Without another word, Matt climbed the steps. I watched his broad back rise then disappear through the heavy, metal door. With a sigh, I collapsed against the cold stone wall and massaged my throbbing head.

A young sous chef from the room service staff appeared in the hallway. Noticing my distress, she asked if I wanted something to drink.

“I could use an aspirin,” I replied.

“No problem. Come on in.”

I followed the girl into the crowded kitchen. We kept to the edges of the busy room, away from the ovens and grills.

“Here,” she said, shaking two pills into my palm. Then she poured me a cool glass of a syrupy golden beverage to take with the medicine. “Apricot nectar,” she explained.

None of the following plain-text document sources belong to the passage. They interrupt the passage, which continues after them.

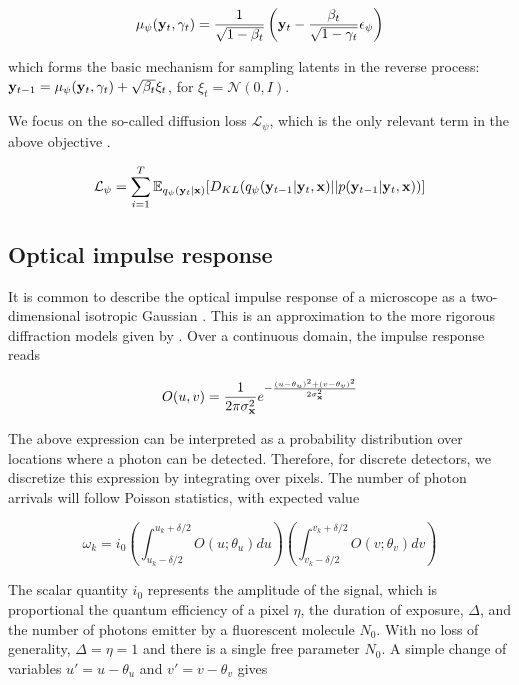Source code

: \documentclass{article}
\begin{document}
\begin{equation}
\mu_{\psi}(\bold{y}_{t},\gamma_{t}) = \frac{1}{\sqrt{1-\beta_{t}}}\left(\bold{y}_{t} - \frac{\beta_{t}}{\sqrt{1-\gamma_{t}}}\epsilon_{\psi}\right)
\end{equation}

which forms the basic mechanism for sampling latents in the reverse process: $\bold{y}_{t-1} = \mu_{\psi}(\bold{y}_{t},\gamma_{t}) + \sqrt{\beta_{t}}\xi_{t}$, for $\xi_{t} = \mathcal{N}(0,I)$.


We focus on the so-called diffusion loss $\mathcal{L}_{\psi}$, which is the only relevant term in the above objective \citep{Ribeiro2024}.

\begin{equation}
\mathcal{L}_{\psi} = \sum_{i=1}^{T} \mathbb{E}_{q_{\psi}(\bold{y}_{t}|\bold{x})} [ D_{KL}(q_{\psi}(\bold{y}_{t-1}|\bold{y}_{t},\bold{x}) || p(\bold{y}_{t-1}|\bold{y}_{t},\bold{x})) ]
\end{equation}

\subsection{Optical impulse response}

It is common to describe the optical impulse response of a microscope as a two-dimensional isotropic Gaussian \citep{Zhang2007}. This is an approximation to the more rigorous diffraction models given by \citep{Richards1959,Gibson1989}. Over a continuous domain, the impulse response reads

\begin{equation*}
O(u,v) = \frac{1}{2\pi\sigma_{\bold{x}}^{2}}e^{-\frac{(u-\theta_{u})^{2}+(v-\theta_{v})^{2}}{2\sigma_{\bold{x}}^{2}}}
\end{equation*}

The above expression can be interpreted as a probability distribution over locations where a photon can be detected. Therefore, for discrete detectors, we discretize this expression by integrating over pixels. The number of photon arrivals will follow Poisson statistics, with expected value

\begin{equation*}
\omega_{k} = i_{0}\left(\int_{u_{k}-\delta /2}^{u_{k}+\delta /2} O(u; \theta_{u})du \right)\left(\int_{v_{k}-\delta /2}^{v_{k}+\delta /2} O(v;\theta_{v})dv \right)
\end{equation*}

The scalar quantity $i_{0}$ represents the amplitude of the signal, which is proportional the quantum efficiency of a pixel $\eta$, the duration of exposure, $\Delta$, and the number of photons emitter by a fluorescent molecule $N_{0}$. With no loss of generality, $\Delta = \eta = 1$ and there is a single free parameter $N_{0}$. A simple change of variables $u' = u - \theta_{u}$ and $v' = v-\theta_{v}$ gives
\end{document}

She wasn’t much older than Joy, and she projected that same kind of sweetness I saw in my daughter, despite her pierced tongue and scarlet hair under a mesh net.

She pointed to the apricot drink. “My grandmother swears by the stuff.”

I knocked back the pills and the nectar, which actually did make me feel a little better. I thanked the girl and headed back upstairs, arriving just in time to help Tucker close the burgundy curtains that framed the plate glass windows. Ric wanted to block the stunning view of midtown skyscrapers so his audience would focus solely on his presentation.

As Tucker and I brought the curtains together, I glanced outside. Rain showers were moving in over the city, and dark clouds were forming all around us. The omen wasn’t lost on me.

Between Ellie abandoning Ric at the last minute and Matt causing a scene with a visiting dignitary, I had a dreadful premonition that the gathering clouds would bring more than one storm before the night was done.